ABOUT THIS TASK: In the entries below, find every line with the string "Favorite" and copy it.

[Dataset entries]
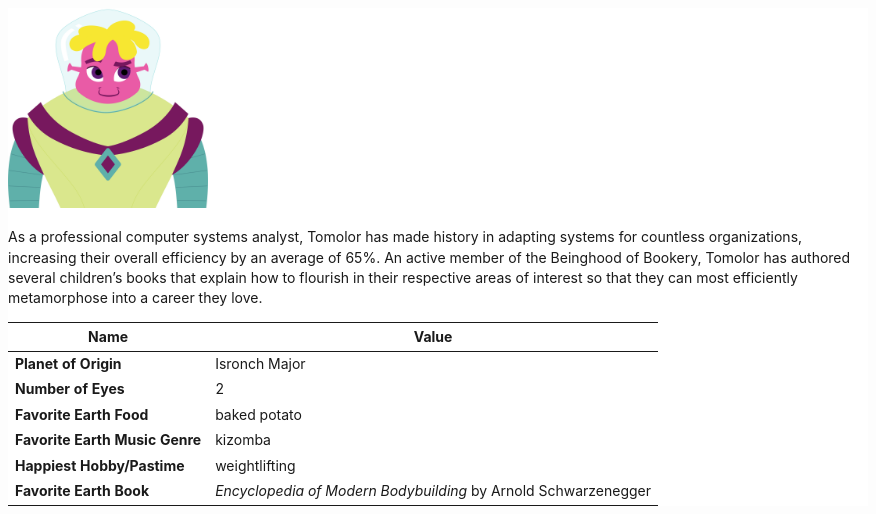 <img width="200" src="images/tomolor_tn.svg" alt="# Tomolor">

As a professional computer systems analyst, Tomolor has made history in adapting systems for countless organizations, increasing their overall efficiency by an average of 65%. An active member of the Beinghood of Bookery, Tomolor has authored several children’s books that explain how to flourish in their respective areas of interest so that they can most efficiently metamorphose into a career they love.

| Name                           | Value                                                          |
| ------------------------------ | -------------------------------------------------------------- |
| **Planet of Origin**           | Isronch Major                                                  |
| **Number of Eyes**             | 2                                                              |
| **Favorite Earth Food**        | baked potato                                                   |
| **Favorite Earth Music Genre** | kizomba                                                        |
| **Happiest Hobby/Pastime**     | weightlifting                                                  |
| **Favorite Earth Book**        | _Encyclopedia of Modern Bodybuilding_ by Arnold Schwarzenegger |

OUTPUT:
| **Favorite Earth Food**        | baked potato                                                   |
| **Favorite Earth Music Genre** | kizomba                                                        |
| **Favorite Earth Book**        | _Encyclopedia of Modern Bodybuilding_ by Arnold Schwarzenegger |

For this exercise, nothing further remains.